Херардо нагнал меня, когда я немного пришла в себя и пыталась рассуждать, хотя меня все еще била дрожь. В голову мне пришло, что, быть может, мое пожатие руки он принял за признание.

— Прости, Херардо, — сказала я с великолепным простодушием. — Знаешь, я ведь не люблю тебя.
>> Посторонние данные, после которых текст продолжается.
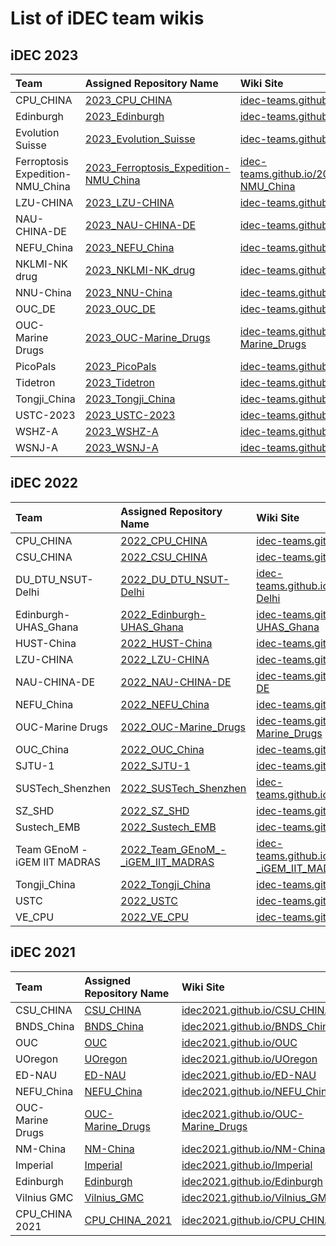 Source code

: # List of iDEC team wikis

## iDEC 2023

| Team                             | Assigned Repository Name                                                                                         | Wiki Site                                                                                                                        |
|:---------------------------------|:-----------------------------------------------------------------------------------------------------------------|:---------------------------------------------------------------------------------------------------------------------------------|
| CPU_CHINA                        | [2023_CPU_CHINA](https://www.github.com/idec-teams/2023_CPU_CHINA)                                               | [idec-teams.github.io/2023_CPU_CHINA](https://idec-teams.github.io/2023_CPU_CHINA)                                               |
| Edinburgh                        | [2023_Edinburgh](https://www.github.com/idec-teams/2023_Edinburgh)                                               | [idec-teams.github.io/2023_Edinburgh](https://idec-teams.github.io/2023_Edinburgh)                                               |
| Evolution Suisse                 | [2023_Evolution_Suisse](https://www.github.com/idec-teams/2023_Evolution_Suisse)                                 | [idec-teams.github.io/2023_Evolution_Suisse](https://idec-teams.github.io/2023_Evolution_Suisse)                                 |
| Ferroptosis Expedition-NMU_China | [2023_Ferroptosis_Expedition-NMU_China](https://www.github.com/idec-teams/2023_Ferroptosis_Expedition-NMU_China) | [idec-teams.github.io/2023_Ferroptosis_Expedition-NMU_China](https://idec-teams.github.io/2023_Ferroptosis_Expedition-NMU_China) |
| LZU-CHINA                        | [2023_LZU-CHINA](https://www.github.com/idec-teams/2023_LZU-CHINA)                                               | [idec-teams.github.io/2023_LZU-CHINA](https://idec-teams.github.io/2023_LZU-CHINA)                                               |
| NAU-CHINA-DE                     | [2023_NAU-CHINA-DE](https://www.github.com/idec-teams/2023_NAU-CHINA-DE)                                         | [idec-teams.github.io/2023_NAU-CHINA-DE](https://idec-teams.github.io/2023_NAU-CHINA-DE)                                         |
| NEFU_China                       | [2023_NEFU_China](https://www.github.com/idec-teams/2023_NEFU_China)                                             | [idec-teams.github.io/2023_NEFU_China](https://idec-teams.github.io/2023_NEFU_China)                                             |
| NKLMI-NK drug                    | [2023_NKLMI-NK_drug](https://www.github.com/idec-teams/2023_NKLMI-NK_drug)                                       | [idec-teams.github.io/2023_NKLMI-NK_drug](https://idec-teams.github.io/2023_NKLMI-NK_drug)                                       |
| NNU-China                        | [2023_NNU-China](https://www.github.com/idec-teams/2023_NNU-China)                                               | [idec-teams.github.io/2023_NNU-China](https://idec-teams.github.io/2023_NNU-China)                                               |
| OUC_DE                           | [2023_OUC_DE](https://www.github.com/idec-teams/2023_OUC_DE)                                                     | [idec-teams.github.io/2023_OUC_DE](https://idec-teams.github.io/2023_OUC_DE)                                                     |
| OUC-Marine Drugs                 | [2023_OUC-Marine_Drugs](https://www.github.com/idec-teams/2023_OUC-Marine_Drugs)                                 | [idec-teams.github.io/2023_OUC-Marine_Drugs](https://idec-teams.github.io/2023_OUC-Marine_Drugs)                                 |
| PicoPals                         | [2023_PicoPals](https://www.github.com/idec-teams/2023_PicoPals)                                                 | [idec-teams.github.io/2023_PicoPals](https://idec-teams.github.io/2023_PicoPals)                                                 |
| Tidetron                         | [2023_Tidetron](https://www.github.com/idec-teams/2023_Tidetron)                                                 | [idec-teams.github.io/2023_Tidetron](https://idec-teams.github.io/2023_Tidetron)                                                 |
| Tongji_China                     | [2023_Tongji_China](https://www.github.com/idec-teams/2023_Tongji_China)                                         | [idec-teams.github.io/2023_Tongji_China](https://idec-teams.github.io/2023_Tongji_China)                                         |
| USTC-2023                        | [2023_USTC-2023](https://www.github.com/idec-teams/2023_USTC-2023)                                               | [idec-teams.github.io/2023_USTC-2023](https://idec-teams.github.io/2023_USTC-2023)                                               |
| WSHZ-A                           | [2023_WSHZ-A](https://www.github.com/idec-teams/2023_WSHZ-A)                                                     | [idec-teams.github.io/2023_WSHZ-A](https://idec-teams.github.io/2023_WSHZ-A)                                                     |
| WSNJ-A                           | [2023_WSNJ-A](https://www.github.com/idec-teams/2023_WSNJ-A)                                                     | [idec-teams.github.io/2023_WSNJ-A](https://idec-teams.github.io/2023_WSNJ-A)                                                     |

## iDEC 2022

| Team                         | Assigned Repository Name                                                                                 | Wiki Site                                                                                                                |
|:-----------------------------|:---------------------------------------------------------------------------------------------------------|:-------------------------------------------------------------------------------------------------------------------------|
| CPU_CHINA                    | [2022_CPU_CHINA](https://www.github.com/idec-teams/2022_CPU_CHINA)                                       | [idec-teams.github.io/2022_CPU_CHINA](https://idec-teams.github.io/2022_CPU_CHINA)                                       |
| CSU_CHINA                    | [2022_CSU_CHINA](https://www.github.com/idec-teams/2022_CSU_CHINA)                                       | [idec-teams.github.io/2022_CSU_CHINA](https://idec-teams.github.io/2022_CSU_CHINA)                                       |
| DU_DTU_NSUT-Delhi            | [2022_DU_DTU_NSUT-Delhi](https://www.github.com/idec-teams/2022_DU_DTU_NSUT-Delhi)                       | [idec-teams.github.io/2022_DU_DTU_NSUT-Delhi](https://idec-teams.github.io/2022_DU_DTU_NSUT-Delhi)                       |
| Edinburgh-UHAS_Ghana         | [2022_Edinburgh-UHAS_Ghana](https://www.github.com/idec-teams/2022_Edinburgh-UHAS_Ghana)                 | [idec-teams.github.io/2022_Edinburgh-UHAS_Ghana](https://idec-teams.github.io/2022_Edinburgh-UHAS_Ghana)                 |
| HUST-China                   | [2022_HUST-China](https://www.github.com/idec-teams/2022_HUST-China)                                     | [idec-teams.github.io/2022_HUST-China](https://idec-teams.github.io/2022_HUST-China)                                     |
| LZU-CHINA                    | [2022_LZU-CHINA](https://www.github.com/idec-teams/2022_LZU-CHINA)                                       | [idec-teams.github.io/2022_LZU-CHINA](https://idec-teams.github.io/2022_LZU-CHINA)                                       |
| NAU-CHINA-DE                 | [2022_NAU-CHINA-DE](https://www.github.com/idec-teams/2022_NAU-CHINA-DE)                                 | [idec-teams.github.io/2022_NAU-CHINA-DE](https://idec-teams.github.io/2022_NAU-CHINA-DE)                                 |
| NEFU_China                   | [2022_NEFU_China](https://www.github.com/idec-teams/2022_NEFU_China)                                     | [idec-teams.github.io/2022_NEFU_China](https://idec-teams.github.io/2022_NEFU_China)                                     |
| OUC-Marine Drugs             | [2022_OUC-Marine_Drugs](https://www.github.com/idec-teams/2022_OUC-Marine_Drugs)                         | [idec-teams.github.io/2022_OUC-Marine_Drugs](https://idec-teams.github.io/2022_OUC-Marine_Drugs)                         |
| OUC_China                    | [2022_OUC_China](https://www.github.com/idec-teams/2022_OUC_China)                                       | [idec-teams.github.io/2022_OUC_China](https://idec-teams.github.io/2022_OUC_China)                                       |
| SJTU-1                       | [2022_SJTU-1](https://www.github.com/idec-teams/2022_SJTU-1)                                             | [idec-teams.github.io/2022_SJTU-1](https://idec-teams.github.io/2022_SJTU-1)                                             |
| SUSTech_Shenzhen             | [2022_SUSTech_Shenzhen](https://www.github.com/idec-teams/2022_SUSTech_Shenzhen)                         | [idec-teams.github.io/2022_SUSTech_Shenzhen](https://idec-teams.github.io/2022_SUSTech_Shenzhen)                         |
| SZ_SHD                       | [2022_SZ_SHD](https://www.github.com/idec-teams/2022_SZ_SHD)                                             | [idec-teams.github.io/2022_SZ_SHD](https://idec-teams.github.io/2022_SZ_SHD)                                             |
| Sustech_EMB                  | [2022_Sustech_EMB](https://www.github.com/idec-teams/2022_Sustech_EMB)                                   | [idec-teams.github.io/2022_Sustech_EMB](https://idec-teams.github.io/2022_Sustech_EMB)                                   |
| Team GEnoM - iGEM IIT MADRAS | [2022_Team_GEnoM_-_iGEM_IIT_MADRAS](https://www.github.com/idec-teams/2022_Team_GEnoM_-_iGEM_IIT_MADRAS) | [idec-teams.github.io/2022_Team_GEnoM_-_iGEM_IIT_MADRAS](https://idec-teams.github.io/2022_Team_GEnoM_-_iGEM_IIT_MADRAS) |
| Tongji_China                 | [2022_Tongji_China](https://www.github.com/idec-teams/2022_Tongji_China)                                 | [idec-teams.github.io/2022_Tongji_China](https://idec-teams.github.io/2022_Tongji_China)                                 |
| USTC                         | [2022_USTC](https://www.github.com/idec-teams/2022_USTC)                                                 | [idec-teams.github.io/2022_USTC](https://idec-teams.github.io/2022_USTC)                                                 |
| VE_CPU                       | [2022_VE_CPU](https://www.github.com/idec-teams/2022_VE_CPU)                                             | [idec-teams.github.io/2022_VE_CPU](https://idec-teams.github.io/2022_VE_CPU)                                             |

## iDEC 2021

| Team              | Assigned Repository Name                                                | Wiki Site                                                                            |
|:------------------|:------------------------------------------------------------------------|:-------------------------------------------------------------------------------------|
| CSU_CHINA         | [CSU_CHINA](https://www.github.com/idec2021/CSU_CHINA/)                 | [idec2021.github.io/CSU_CHINA](https://idec2021.github.io/CSU_CHINA/)                 |
| BNDS_China        | [BNDS_China](https://www.github.com/idec2021/BNDS_China/)               | [idec2021.github.io/BNDS_China](https://idec2021.github.io/BNDS_China)               |
| OUC               | [OUC](https://www.github.com/idec2021/OUC/)                             | [idec2021.github.io/OUC](https://idec2021.github.io/OUC)                             |
| UOregon           | [UOregon](https://www.github.com/idec2021/UOregon/)                     | [idec2021.github.io/UOregon](https://idec2021.github.io/UOregon)                     |
| ED-NAU            | [ED-NAU](https://www.github.com/idec2021/ED-NAU/)                       | [idec2021.github.io/ED-NAU](https://idec2021.github.io/ED-NAU)                       |
| NEFU_China        | [NEFU_China](https://www.github.com/idec2021/NEFU_China/)               | [idec2021.github.io/NEFU_China](https://idec2021.github.io/NEFU_China)               |
| OUC-Marine Drugs  | [OUC-Marine_Drugs](https://www.github.com/idec2021/OUC-Marine_Drugs/)   | [idec2021.github.io/OUC-Marine_Drugs](https://idec2021.github.io/OUC-Marine_Drugs)   |
| NM-China          | [NM-China](https://www.github.com/idec2021/NM-China/)                   | [idec2021.github.io/NM-China](https://idec2021.github.io/NM-China)                   |
| Imperial          | [Imperial](https://www.github.com/idec2021/Imperial/)                   | [idec2021.github.io/Imperial](https://idec2021.github.io/Imperial)                   |
| Edinburgh         | [Edinburgh](https://www.github.com/idec2021/Edinburgh/)                 | [idec2021.github.io/Edinburgh](https://idec2021.github.io/Edinburgh)                 |
| Vilnius GMC       | [Vilnius_GMC](https://www.github.com/idec2021/Vilnius_GMC/)             | [idec2021.github.io/Vilnius_GMC](https://idec2021.github.io/Vilnius_GMC)             |
| CPU_CHINA 2021    | [CPU_CHINA_2021](https://www.github.com/idec2021/CPU_CHINA_2021/)       | [idec2021.github.io/CPU_CHINA_2021](https://idec2021.github.io/CPU_CHINA_2021)       |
То есть я не влюблена в тебя.

Мне стало легче, когда я постаралась все ему хоть как-то объяснить.

Но Херардо резко схватил меня за руку, словно возвращал себе свою собственность, и посмотрел в лицо с таким откровенным пренебрежением, что я даже похолодела.

В трамвае, на который мы сели, чтобы вернуться домой, он с отеческим видом принялся давать мне советы на будущее и журить за то, что я как безумная хожу одна по улицам или гуляю с мальчиками, — все это было, по его мнению, совершенно недопустимо. Мне показалось, что я слушаю тетю Ангустиас.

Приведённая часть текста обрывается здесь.